When a line in the records contains the string "Avatar", copy that line.

----------

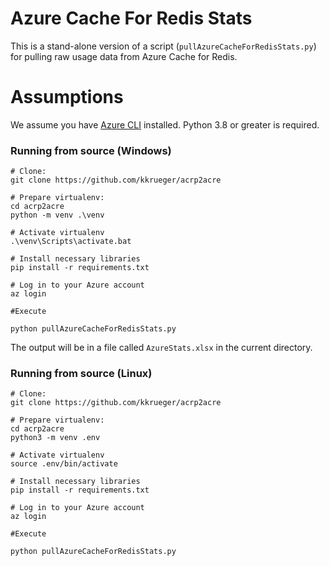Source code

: # Azure Cache For Redis Stats

This is a stand-alone version of a script (`pullAzureCacheForRedisStats.py`) for pulling raw usage data from Azure Cache for Redis.

# Assumptions
We assume you have [Azure CLI](https://docs.microsoft.com/en-us/cli/azure/install-azure-cli) installed.
Python 3.8 or greater is required.

### Running from source (Windows)

```
# Clone:
git clone https://github.com/kkrueger/acrp2acre

# Prepare virtualenv:
cd acrp2acre
python -m venv .\venv

# Activate virtualenv
.\venv\Scripts\activate.bat

# Install necessary libraries
pip install -r requirements.txt

# Log in to your Azure account
az login

#Execute 

python pullAzureCacheForRedisStats.py
```

The output will be in a file called `AzureStats.xlsx` in the current directory.

### Running from source (Linux)
```
# Clone:
git clone https://github.com/kkrueger/acrp2acre

# Prepare virtualenv:
cd acrp2acre
python3 -m venv .env

# Activate virtualenv
source .env/bin/activate

# Install necessary libraries
pip install -r requirements.txt

# Log in to your Azure account
az login

#Execute 

python pullAzureCacheForRedisStats.py
```


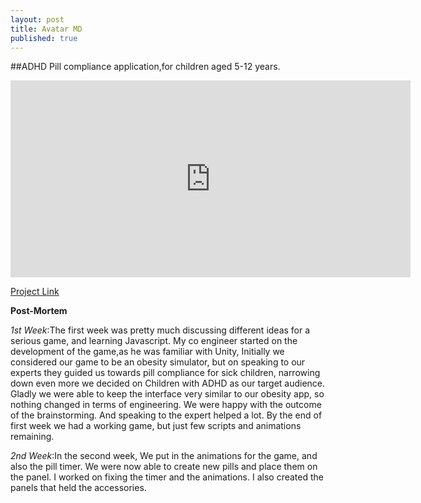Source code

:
 ```yaml
---
layout: post
title: Avatar MD
published: true
---
```



##ADHD Pill compliance application,for children aged 5-12 years.
<iframe width="640" height="315" src="https://www.youtube.com/embed/CDGIHOHmwLo" frameborder="0" allowfullscreen></iframe>

[Project Link](https://github.com/yashasg/Appagachi "Avatar MD-ADHD,Pill Compliance")


**Post-Mortem**

_1st Week_:The first week was pretty much discussing different ideas for a serious game, and learning
Javascript. My co engineer started on the development of the game,as he was familiar with Unity, Initially we considered our game to
be an obesity simulator, but on speaking to our experts they guided us towards pill compliance for sick
children, narrowing down even more we decided on Children with ADHD as our target audience. Gladly
we were able to keep the interface very similar to our obesity app, so nothing changed in terms of
engineering. We were happy with the outcome of the brainstorming. And speaking to the expert helped
a lot. By the end of first week we had a working game, but just few scripts and animations remaining.

_2nd Week_:In the second week, We put in the animations for the game, and also the pill timer. We were now able to create new pills and place them on the panel. I worked on fixing the
timer and the animations. I also created the panels that held the accessories.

----------

Written reply
title: Avatar MD
[Project Link](https://github.com/yashasg/Appagachi "Avatar MD-ADHD,Pill Compliance")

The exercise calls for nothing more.